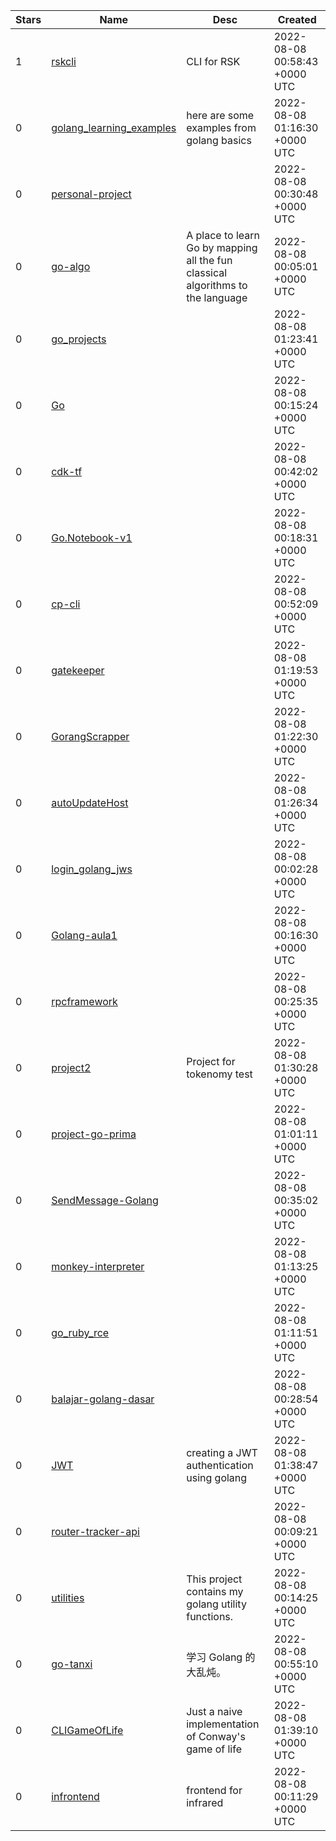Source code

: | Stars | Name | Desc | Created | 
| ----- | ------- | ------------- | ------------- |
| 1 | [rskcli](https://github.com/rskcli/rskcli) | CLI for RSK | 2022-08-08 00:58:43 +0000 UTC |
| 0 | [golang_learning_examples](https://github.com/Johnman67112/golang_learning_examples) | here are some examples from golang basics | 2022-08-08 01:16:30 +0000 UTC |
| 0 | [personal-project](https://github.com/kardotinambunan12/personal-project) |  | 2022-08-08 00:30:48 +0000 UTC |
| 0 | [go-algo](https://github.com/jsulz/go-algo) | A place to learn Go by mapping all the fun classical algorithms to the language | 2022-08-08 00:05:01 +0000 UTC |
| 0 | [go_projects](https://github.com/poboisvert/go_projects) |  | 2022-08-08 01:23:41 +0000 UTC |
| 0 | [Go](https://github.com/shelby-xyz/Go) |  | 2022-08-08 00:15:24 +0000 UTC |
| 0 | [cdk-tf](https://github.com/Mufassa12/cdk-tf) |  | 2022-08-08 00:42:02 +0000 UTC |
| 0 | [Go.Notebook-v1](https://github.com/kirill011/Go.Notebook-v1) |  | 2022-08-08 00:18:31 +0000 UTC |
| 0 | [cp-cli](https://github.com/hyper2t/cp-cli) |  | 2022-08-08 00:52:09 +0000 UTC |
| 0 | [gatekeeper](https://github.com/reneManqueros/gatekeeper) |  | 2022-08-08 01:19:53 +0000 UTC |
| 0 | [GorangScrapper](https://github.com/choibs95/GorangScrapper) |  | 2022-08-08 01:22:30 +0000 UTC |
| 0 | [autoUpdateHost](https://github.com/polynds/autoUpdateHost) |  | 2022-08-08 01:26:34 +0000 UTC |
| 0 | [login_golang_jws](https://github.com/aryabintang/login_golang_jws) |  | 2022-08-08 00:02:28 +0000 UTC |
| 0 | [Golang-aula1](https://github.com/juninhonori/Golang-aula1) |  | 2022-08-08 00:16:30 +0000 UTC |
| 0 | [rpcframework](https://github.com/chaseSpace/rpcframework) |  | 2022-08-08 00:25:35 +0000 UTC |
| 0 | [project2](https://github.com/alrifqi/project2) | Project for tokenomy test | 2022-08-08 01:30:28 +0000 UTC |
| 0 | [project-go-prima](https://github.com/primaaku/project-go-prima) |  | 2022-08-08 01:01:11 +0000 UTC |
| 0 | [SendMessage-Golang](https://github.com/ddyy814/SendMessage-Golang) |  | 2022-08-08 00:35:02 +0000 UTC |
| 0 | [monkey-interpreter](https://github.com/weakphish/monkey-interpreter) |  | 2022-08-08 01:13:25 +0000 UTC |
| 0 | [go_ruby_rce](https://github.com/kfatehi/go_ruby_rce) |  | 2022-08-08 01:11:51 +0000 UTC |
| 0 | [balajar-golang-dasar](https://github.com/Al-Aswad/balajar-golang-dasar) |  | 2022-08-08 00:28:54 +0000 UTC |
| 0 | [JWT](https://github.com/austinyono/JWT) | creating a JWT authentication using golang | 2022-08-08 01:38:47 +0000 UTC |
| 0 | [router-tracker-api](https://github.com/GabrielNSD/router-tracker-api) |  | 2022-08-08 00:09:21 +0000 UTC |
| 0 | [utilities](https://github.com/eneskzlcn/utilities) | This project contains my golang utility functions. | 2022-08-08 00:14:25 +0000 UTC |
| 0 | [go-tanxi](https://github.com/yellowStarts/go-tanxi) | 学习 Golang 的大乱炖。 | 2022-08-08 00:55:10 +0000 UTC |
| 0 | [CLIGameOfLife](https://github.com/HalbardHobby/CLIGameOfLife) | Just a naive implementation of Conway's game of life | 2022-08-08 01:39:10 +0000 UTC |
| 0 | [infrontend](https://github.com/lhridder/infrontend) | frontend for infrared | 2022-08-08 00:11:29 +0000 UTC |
----------------
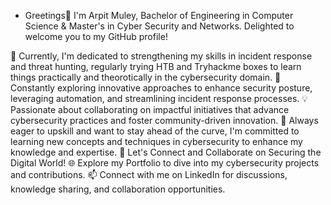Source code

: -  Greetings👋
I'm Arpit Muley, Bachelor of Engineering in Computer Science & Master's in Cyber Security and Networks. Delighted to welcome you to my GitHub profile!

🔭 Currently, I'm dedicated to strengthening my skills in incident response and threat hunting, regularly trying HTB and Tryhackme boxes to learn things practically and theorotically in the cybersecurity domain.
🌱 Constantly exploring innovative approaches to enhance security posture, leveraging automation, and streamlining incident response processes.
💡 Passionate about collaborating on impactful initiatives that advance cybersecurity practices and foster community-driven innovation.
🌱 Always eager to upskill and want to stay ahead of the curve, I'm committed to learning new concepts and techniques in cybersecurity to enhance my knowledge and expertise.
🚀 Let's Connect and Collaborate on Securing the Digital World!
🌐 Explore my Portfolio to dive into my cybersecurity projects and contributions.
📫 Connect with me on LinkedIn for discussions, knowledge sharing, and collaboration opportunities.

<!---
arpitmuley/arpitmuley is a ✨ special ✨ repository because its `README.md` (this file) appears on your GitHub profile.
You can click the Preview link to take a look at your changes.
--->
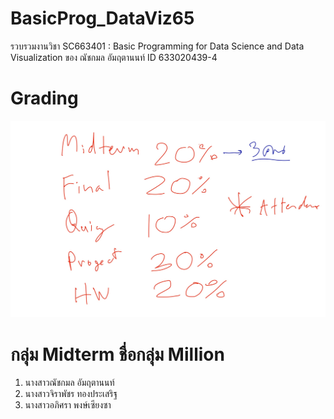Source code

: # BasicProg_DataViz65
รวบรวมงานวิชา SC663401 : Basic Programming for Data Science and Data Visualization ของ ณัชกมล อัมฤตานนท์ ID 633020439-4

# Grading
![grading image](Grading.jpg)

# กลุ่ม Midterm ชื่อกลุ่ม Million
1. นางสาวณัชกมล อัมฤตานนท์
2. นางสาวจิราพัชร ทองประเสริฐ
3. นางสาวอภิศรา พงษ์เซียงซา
----------------
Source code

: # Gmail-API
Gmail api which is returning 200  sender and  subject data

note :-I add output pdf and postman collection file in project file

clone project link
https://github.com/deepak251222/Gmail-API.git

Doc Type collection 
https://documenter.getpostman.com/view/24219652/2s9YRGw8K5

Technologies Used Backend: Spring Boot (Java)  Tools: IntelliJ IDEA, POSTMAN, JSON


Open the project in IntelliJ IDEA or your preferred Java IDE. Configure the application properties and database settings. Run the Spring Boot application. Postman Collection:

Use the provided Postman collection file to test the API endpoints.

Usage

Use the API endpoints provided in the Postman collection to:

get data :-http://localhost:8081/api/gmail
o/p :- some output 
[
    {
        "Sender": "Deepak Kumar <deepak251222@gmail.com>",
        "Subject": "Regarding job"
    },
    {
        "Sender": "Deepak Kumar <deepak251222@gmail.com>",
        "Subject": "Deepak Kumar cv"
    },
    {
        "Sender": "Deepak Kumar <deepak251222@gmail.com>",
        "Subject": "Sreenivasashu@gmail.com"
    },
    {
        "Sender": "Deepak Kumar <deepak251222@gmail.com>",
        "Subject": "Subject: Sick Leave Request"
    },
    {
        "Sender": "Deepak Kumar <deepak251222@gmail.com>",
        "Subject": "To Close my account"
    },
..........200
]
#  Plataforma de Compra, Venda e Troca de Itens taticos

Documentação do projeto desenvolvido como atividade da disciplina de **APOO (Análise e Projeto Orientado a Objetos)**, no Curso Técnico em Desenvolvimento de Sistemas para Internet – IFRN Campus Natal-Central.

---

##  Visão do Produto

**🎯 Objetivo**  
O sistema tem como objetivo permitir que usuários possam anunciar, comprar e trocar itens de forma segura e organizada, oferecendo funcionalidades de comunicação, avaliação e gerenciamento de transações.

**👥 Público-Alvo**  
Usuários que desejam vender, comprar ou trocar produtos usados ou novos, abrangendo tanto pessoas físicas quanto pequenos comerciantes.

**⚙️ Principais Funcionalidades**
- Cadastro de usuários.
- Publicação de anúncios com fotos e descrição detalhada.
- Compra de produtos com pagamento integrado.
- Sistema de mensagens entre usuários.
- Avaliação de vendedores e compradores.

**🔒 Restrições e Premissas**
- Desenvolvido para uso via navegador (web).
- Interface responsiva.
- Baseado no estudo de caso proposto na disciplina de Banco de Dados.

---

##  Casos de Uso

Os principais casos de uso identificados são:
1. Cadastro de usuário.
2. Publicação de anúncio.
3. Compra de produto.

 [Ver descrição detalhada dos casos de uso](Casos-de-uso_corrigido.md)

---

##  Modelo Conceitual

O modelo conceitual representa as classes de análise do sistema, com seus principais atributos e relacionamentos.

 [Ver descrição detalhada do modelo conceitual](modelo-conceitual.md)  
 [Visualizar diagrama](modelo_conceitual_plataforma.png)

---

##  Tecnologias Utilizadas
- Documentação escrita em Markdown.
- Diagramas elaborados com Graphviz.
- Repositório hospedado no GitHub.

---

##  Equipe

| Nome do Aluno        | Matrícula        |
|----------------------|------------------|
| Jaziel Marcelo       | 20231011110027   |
----------------
## Work required
Look above for every line with the word "como" and copy it.

## Written solution
Documentação do projeto desenvolvido como atividade da disciplina de **APOO (Análise e Projeto Orientado a Objetos)**, no Curso Técnico em Desenvolvimento de Sistemas para Internet – IFRN Campus Natal-Central.
O sistema tem como objetivo permitir que usuários possam anunciar, comprar e trocar itens de forma segura e organizada, oferecendo funcionalidades de comunicação, avaliação e gerenciamento de transações.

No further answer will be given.